The argument should be made that the role of identity in radicalization within the region is informed by regional identity crises, deep sectarian divides inter- and intra-state and personal identity challenges spawning from oppressive policies and the lack of governance and rule of law.
Regional Identity Crisis and the Erosion of Borders
The greatest evil of colonialization came after the great powers had gone and the borders had been redrawn. World War I not only pitted Arab against Arab, but with the Sykes-Picot agreement, the created artificial borders in the Middle East without regard to ethnic or sectarian fault lines.
Today, the region’s borders are being further eroded by the Syrian Civil War and attempts by ISIS to declare a caliphate. These only promise to depress the region’s recovery and further dilute the ethnic and cultural identity of its citizens.
A second driver of ongoing and reignited conflict in the region is the Sunni-Shia divide, which we have seen play out on several stages of conflict in the region: the Syrian Civil War, the expansion of ISIS, which has fractured Iraq and through geo-political tensions, and what some call a proxy war, between Russia and the U.S.
Unlike the previously discussed erosion of borders dating to the early years of the twentieth century, the Sunni-Shia divide represents deep religious similarities and differences that date back centuries. Shia identity, representing only 15% of the world’s Muslim population, is rooted in the events surrounding the killing of the Prophet Mohammed’s descendants in the seventh century and their oppression by Sunni majority thereafter. Sunni identity, on the other hand, brands itself as “true believers” with extremist factions viewing Shia as apostates.

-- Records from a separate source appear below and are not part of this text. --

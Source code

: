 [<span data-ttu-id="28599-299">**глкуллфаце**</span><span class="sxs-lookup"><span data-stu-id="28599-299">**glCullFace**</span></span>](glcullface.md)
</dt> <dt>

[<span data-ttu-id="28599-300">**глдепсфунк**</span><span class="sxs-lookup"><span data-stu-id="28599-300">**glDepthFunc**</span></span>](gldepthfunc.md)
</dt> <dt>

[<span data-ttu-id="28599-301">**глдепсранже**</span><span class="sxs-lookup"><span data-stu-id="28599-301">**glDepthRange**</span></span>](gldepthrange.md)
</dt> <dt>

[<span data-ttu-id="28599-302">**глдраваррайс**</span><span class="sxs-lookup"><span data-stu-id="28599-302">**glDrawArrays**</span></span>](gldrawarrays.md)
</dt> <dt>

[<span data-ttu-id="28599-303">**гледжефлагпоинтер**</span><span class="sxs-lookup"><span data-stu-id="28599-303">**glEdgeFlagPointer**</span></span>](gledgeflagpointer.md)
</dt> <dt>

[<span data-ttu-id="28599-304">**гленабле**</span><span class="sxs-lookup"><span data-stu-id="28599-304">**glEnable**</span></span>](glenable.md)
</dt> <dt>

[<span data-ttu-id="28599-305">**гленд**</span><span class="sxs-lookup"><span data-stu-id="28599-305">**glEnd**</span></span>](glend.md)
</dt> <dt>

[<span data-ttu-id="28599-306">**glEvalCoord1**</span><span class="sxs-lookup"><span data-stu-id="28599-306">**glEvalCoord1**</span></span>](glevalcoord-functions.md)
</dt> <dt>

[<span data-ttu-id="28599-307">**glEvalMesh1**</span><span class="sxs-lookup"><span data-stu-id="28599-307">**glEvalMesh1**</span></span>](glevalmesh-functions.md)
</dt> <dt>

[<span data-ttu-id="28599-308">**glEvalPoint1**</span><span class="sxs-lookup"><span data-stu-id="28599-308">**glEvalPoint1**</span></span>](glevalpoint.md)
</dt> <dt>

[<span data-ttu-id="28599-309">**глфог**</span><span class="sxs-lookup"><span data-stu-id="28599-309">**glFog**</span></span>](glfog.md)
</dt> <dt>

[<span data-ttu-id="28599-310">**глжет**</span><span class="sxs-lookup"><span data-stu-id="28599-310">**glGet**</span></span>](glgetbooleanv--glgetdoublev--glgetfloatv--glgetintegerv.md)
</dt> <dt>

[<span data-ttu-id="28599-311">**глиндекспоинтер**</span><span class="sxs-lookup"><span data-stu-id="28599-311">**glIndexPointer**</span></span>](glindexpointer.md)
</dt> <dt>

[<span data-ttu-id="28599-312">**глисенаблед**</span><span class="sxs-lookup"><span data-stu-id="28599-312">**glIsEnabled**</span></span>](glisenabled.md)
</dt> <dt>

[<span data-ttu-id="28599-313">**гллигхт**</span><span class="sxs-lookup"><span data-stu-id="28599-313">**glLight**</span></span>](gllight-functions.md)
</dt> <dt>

These complex sectarian identities have played key roles in driving not only conflict on the ground in the Middle East, but in the export of extremist Sunni ideology, which has fueled the rise of religious fundamentalism, international calls to Islamist Jihad and ultimately, terrorism.
With intense national, ethnic and religious identity clashes at play, it’s easy to see how individual identity would also be impacted. Possibly the most important personal identity challenges in the region come from pervasive violence and ongoing conflict for multiple generations. For many, conflict has become an integral part of identity.
Deep-rooted and multifaceted Identity Vulnerability is exacerbated by local grievances and socioeconomic challenges. Iraq, Libya, Syria, Yemen, and Somalia are all examples of how lack of opportunity, governance, rule of law, and a weak cultural narrative create an environment that draws people in simply because of the semblance of structure and hope.
The drivers of radicalization are often very localized and specific to individual circumstances, therefore, It is important not to generalize or oversimplify the theory of Identity Vulnerability. However, it is also apparent that deep motivators of basic human instinct and behavior, when considered through a psychology-based lens, cannot be overlooked.
The theory of Identity Vulnerability serves as a foundational base through which local/regional, familial, societal and individual circumstances are then layered. This confluence of an individual’s state of mind and circumstantial push/pull influences can help to explain why some individuals are more at-risk of attachment to extremist narratives and may be drawn to networks that provide perceived support, validation and purpose.
This understanding should initiate a new approach to how counterterrorism policy and anti-radicalization programming is developed, emphasizing the power of preventive strategies that are human-centric.